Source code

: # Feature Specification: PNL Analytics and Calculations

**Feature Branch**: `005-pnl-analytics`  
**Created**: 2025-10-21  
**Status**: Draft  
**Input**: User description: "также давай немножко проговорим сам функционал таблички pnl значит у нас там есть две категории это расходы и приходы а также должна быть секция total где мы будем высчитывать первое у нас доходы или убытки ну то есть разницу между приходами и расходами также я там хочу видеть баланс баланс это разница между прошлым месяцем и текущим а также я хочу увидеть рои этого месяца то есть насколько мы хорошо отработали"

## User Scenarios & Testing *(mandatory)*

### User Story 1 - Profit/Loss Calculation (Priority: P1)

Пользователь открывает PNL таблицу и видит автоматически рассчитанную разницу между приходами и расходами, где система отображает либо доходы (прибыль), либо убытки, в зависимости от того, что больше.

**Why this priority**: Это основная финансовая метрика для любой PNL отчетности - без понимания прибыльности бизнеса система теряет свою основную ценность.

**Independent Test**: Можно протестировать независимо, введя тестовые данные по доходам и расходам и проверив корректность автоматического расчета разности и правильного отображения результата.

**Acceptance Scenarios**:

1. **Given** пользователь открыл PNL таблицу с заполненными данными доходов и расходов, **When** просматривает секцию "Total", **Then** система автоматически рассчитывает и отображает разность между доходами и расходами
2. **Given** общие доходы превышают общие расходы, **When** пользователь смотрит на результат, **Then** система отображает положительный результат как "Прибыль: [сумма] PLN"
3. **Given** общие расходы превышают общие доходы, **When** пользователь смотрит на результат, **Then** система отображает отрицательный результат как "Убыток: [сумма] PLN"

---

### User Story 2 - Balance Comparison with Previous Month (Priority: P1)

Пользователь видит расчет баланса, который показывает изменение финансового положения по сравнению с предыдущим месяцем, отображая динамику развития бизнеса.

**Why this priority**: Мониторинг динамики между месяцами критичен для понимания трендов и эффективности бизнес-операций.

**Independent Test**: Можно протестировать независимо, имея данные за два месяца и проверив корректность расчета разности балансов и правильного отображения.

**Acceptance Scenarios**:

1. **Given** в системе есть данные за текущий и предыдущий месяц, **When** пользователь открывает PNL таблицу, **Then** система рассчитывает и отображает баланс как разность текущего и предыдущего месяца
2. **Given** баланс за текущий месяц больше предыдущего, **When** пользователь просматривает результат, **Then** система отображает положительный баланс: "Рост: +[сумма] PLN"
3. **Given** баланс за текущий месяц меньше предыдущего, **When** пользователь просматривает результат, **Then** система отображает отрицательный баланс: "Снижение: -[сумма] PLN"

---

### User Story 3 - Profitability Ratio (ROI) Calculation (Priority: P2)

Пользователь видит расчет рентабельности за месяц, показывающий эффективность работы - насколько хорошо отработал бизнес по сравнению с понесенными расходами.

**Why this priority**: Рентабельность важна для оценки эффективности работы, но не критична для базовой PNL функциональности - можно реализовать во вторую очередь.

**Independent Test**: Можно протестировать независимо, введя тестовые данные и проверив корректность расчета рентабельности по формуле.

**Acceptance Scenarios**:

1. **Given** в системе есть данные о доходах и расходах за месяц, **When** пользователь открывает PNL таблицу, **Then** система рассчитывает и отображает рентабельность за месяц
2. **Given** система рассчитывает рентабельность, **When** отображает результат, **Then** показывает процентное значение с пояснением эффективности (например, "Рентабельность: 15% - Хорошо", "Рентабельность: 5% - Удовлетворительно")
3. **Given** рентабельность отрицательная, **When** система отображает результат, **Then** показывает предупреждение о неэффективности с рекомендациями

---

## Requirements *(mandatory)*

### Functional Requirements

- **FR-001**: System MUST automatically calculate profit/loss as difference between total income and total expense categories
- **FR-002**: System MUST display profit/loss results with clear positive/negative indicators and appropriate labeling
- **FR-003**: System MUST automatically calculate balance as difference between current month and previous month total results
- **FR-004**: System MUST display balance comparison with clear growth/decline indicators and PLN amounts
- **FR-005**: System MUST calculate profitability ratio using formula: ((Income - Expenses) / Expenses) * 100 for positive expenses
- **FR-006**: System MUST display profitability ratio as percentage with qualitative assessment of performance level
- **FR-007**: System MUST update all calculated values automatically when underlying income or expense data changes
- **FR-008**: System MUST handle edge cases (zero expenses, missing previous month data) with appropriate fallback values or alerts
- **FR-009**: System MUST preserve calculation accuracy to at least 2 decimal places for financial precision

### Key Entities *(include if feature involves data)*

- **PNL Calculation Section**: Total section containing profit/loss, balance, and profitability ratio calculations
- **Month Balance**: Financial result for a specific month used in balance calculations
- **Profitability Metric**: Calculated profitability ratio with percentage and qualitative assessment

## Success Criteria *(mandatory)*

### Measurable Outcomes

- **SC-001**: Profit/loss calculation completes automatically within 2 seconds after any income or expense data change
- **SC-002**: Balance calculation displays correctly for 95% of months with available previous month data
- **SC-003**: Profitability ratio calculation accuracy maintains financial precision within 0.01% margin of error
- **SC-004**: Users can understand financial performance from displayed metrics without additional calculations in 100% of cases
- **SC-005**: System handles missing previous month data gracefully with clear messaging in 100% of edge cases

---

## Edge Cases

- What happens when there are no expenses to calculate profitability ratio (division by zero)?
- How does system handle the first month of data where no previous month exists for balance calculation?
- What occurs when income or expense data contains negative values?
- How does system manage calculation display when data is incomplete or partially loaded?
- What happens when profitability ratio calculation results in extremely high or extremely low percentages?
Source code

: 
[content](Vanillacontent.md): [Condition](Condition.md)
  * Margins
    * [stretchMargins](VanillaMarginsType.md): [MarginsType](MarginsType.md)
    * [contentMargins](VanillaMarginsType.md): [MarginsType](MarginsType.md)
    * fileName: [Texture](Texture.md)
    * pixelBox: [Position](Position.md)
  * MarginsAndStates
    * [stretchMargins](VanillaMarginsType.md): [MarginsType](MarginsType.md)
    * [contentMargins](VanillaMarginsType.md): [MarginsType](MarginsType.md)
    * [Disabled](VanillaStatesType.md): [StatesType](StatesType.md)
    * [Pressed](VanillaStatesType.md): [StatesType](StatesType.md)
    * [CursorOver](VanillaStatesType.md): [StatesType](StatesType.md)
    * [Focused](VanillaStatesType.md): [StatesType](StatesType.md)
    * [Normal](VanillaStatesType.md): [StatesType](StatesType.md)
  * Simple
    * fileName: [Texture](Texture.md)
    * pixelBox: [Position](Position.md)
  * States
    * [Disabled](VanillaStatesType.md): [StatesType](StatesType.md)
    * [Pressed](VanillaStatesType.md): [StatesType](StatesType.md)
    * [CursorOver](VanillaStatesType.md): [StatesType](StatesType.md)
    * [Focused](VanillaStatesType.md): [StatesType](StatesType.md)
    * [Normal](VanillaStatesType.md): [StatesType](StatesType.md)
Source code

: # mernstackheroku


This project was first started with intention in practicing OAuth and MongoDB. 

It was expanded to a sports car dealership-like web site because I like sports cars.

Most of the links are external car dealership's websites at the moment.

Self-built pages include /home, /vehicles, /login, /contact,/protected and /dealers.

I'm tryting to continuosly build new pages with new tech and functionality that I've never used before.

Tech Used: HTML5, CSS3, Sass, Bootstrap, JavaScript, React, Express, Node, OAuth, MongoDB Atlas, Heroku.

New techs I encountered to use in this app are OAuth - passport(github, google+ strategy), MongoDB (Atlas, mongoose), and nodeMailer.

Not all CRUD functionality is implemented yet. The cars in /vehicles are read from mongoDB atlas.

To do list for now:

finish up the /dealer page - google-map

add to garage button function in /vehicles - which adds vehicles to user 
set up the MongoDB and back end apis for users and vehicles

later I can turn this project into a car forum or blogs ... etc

+ + +

### Assignment
Repeat exactly the lines of the material above, taking the first line, the line with "### User Story 2", and every line between them.

### Reply
Source code

: # Feature Specification: PNL Analytics and Calculations

**Feature Branch**: `005-pnl-analytics`  
**Created**: 2025-10-21  
**Status**: Draft  
**Input**: User description: "также давай немножко проговорим сам функционал таблички pnl значит у нас там есть две категории это расходы и приходы а также должна быть секция total где мы будем высчитывать первое у нас доходы или убытки ну то есть разницу между приходами и расходами также я там хочу видеть баланс баланс это разница между прошлым месяцем и текущим а также я хочу увидеть рои этого месяца то есть насколько мы хорошо отработали"

## User Scenarios & Testing *(mandatory)*

### User Story 1 - Profit/Loss Calculation (Priority: P1)

Пользователь открывает PNL таблицу и видит автоматически рассчитанную разницу между приходами и расходами, где система отображает либо доходы (прибыль), либо убытки, в зависимости от того, что больше.

**Why this priority**: Это основная финансовая метрика для любой PNL отчетности - без понимания прибыльности бизнеса система теряет свою основную ценность.

**Independent Test**: Можно протестировать независимо, введя тестовые данные по доходам и расходам и проверив корректность автоматического расчета разности и правильного отображения результата.

**Acceptance Scenarios**:

1. **Given** пользователь открыл PNL таблицу с заполненными данными доходов и расходов, **When** просматривает секцию "Total", **Then** система автоматически рассчитывает и отображает разность между доходами и расходами
2. **Given** общие доходы превышают общие расходы, **When** пользователь смотрит на результат, **Then** система отображает положительный результат как "Прибыль: [сумма] PLN"
3. **Given** общие расходы превышают общие доходы, **When** пользователь смотрит на результат, **Then** система отображает отрицательный результат как "Убыток: [сумма] PLN"

---

### User Story 2 - Balance Comparison with Previous Month (Priority: P1)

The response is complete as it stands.